DNA-Datenbank zur Opfer-Identifizierung
in Japan: Bisher knapp 15.000 Todesopfer

Greenpeace misst Wasserqualität bei AKW Fukushima Tepco erwartet riesige Entschädigungszahlungen

DNA-Datenbank zur Opfer-Identifizierung
in Japan: Bisher knapp 15.000 Todesopfer © Bild: Reuters/Kyung-Hoon

Zur Identifizierung der zahlreichen Opfer der Erdbeben- und Tsunamikatastrophe in Japan wollen die dortigen Behörden eine DNA-Datenbank einrichten. Die Polizeibehörden der besonders betroffenen Präfekturen Iwate, Miyagi und Fukushima im Nordosten des Landes würden demnächst Angehörige um DNA-Proben von Vermissten bitten, berichteten japanische Medien.

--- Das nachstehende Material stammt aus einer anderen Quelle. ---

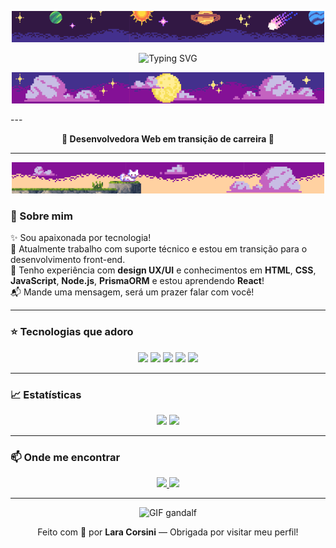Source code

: <p align="center">
  <img src="1.png" width="500px" alt="planets" />
</p>

<p align="center">
  <img src="https://readme-typing-svg.demolab.com?font=Fira+Code&weight=700&duration=2500&pause=1000&color=EE82EE&center=true&vCenter=true&width=435&lines=Ol%C3%A1+visitante!+Me+chamo+Lara;Sou+desenvolvedora+front-end;Me+arrisco+no+backend+e+design;Amo+doces+e+gatinhos!" alt="Typing SVG" />
</p>

<p align="center">
  <img src="2.png" width="500px" alt="moon" />
</p>
---

<p align="center"><strong>🌸 Desenvolvedora Web em transição de carreira 🌸</strong></p>

---

<p align="center">
  <img src="3.png" width="500px" alt="ground" />
</p>

### 💬 Sobre mim

✨ Sou apaixonada por tecnologia!  
🎯 Atualmente trabalho com suporte técnico e estou em transição para o desenvolvimento front-end.  
🎨 Tenho experiência com **design UX/UI** e conhecimentos em **HTML**, **CSS**, **JavaScript**, **Node.js**, **PrismaORM** e estou aprendendo **React**!  
📬 Mande uma mensagem, será um prazer falar com você!

---

### ⭐ Tecnologias que adoro

<p align="center">
  <img src="https://img.shields.io/badge/HTML5-%23e854e8?style=for-the-badge&logo=html5&logoColor=white" />
  <img src="https://img.shields.io/badge/CSS3-%23e854e8?style=for-the-badge&logo=css3&logoColor=white" />
  <img src="https://img.shields.io/badge/JavaScript-%23e854e8?style=for-the-badge&logo=javascript&logoColor=white" />
  <img src="https://img.shields.io/badge/React-%23e854e8?style=for-the-badge&logo=react&logoColor=white" />
  <img src="https://img.shields.io/badge/Figma-%23e854e8?style=for-the-badge&logo=figma&logoColor=white" />
</p>

---

### 📈 Estatísticas

<p align="center">
  <img src="https://github-readme-stats.vercel.app/api?username=laracmiranda&show_icons=true&theme=tokyonight&title_color=DA70D6&icon_color=EE82EE" />
  <img src="https://github-readme-stats.vercel.app/api/top-langs/?username=laracmiranda&layout=compact&theme=tokyonight&title_color=DA70D6" />
</p>

---

### 📫 Onde me encontrar

<p align="center">
  <a href="https://www.linkedin.com/in/laracorsinim" target="_blank">
    <img src="https://img.shields.io/badge/LinkedIn-%23e854e8?style=for-the-badge&logo=linkedin&logoColor=white" />
  </a>

  <a href="mailto:laracorsinidemiranda@gmail.com">
    <img src="https://img.shields.io/badge/E--mail-%23e854e8?style=for-the-badge&logo=gmail&logoColor=white" />
  </a>
</p>

--- 
<p align="center">
  <img src="https://media2.giphy.com/media/v1.Y2lkPTc5MGI3NjExODU5YWZwZDBneTZ1eXU2b2xsNm92c3l3bzFoeXliYW05YWpxdTJqYyZlcD12MV9pbnRlcm5hbF9naWZfYnlfaWQmY3Q9Zw/2XflxzGoMXkpe9bvyk8/giphy.gif" width="250px" alt="GIF gandalf" />
</p>

<p align="center">
  Feito com 💜 por <strong>Lara Corsini</strong> — Obrigada por visitar meu perfil!
</p>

So könnten innerhalb kurzer Zeit Zehntausende Erbgutproben zusammengetragen werden, schrieb die Nachrichtenagentur Kyodo. DNA-Proben sollen auch auf Gegenständen sichergestellt werden, die den Vermissten gehörten, berichtete der Fernsehsender NHK.

Die Polizei habe zur Identifizierung von Opfern der Katastrophe vom 11. März bereits Erbgutanalysen genutzt. Diese Methode solle nun aber systematischer zum Einsatz kommen. Die Identifizierung der Todesopfer werde schließlich immer schwieriger, weil die Leichen im Zustand fortgeschrittener Verwesung seien. Außerdem könnten systematische DNA-Analysen es den Angehörigen ersparen, sich auf der Suche nach ihren Liebsten zahlreiche Leichen ansehen zu müssen.

Beinahe 15.000 Todesopfer
Durch das Erdbeben der Stärke 9,0 und den anschließenden Tsunami waren in Japan nach neuen Angaben von Montag mindestens 14.728 Menschen ums Leben gekommen. 10.808 weitere wurden noch vermisst.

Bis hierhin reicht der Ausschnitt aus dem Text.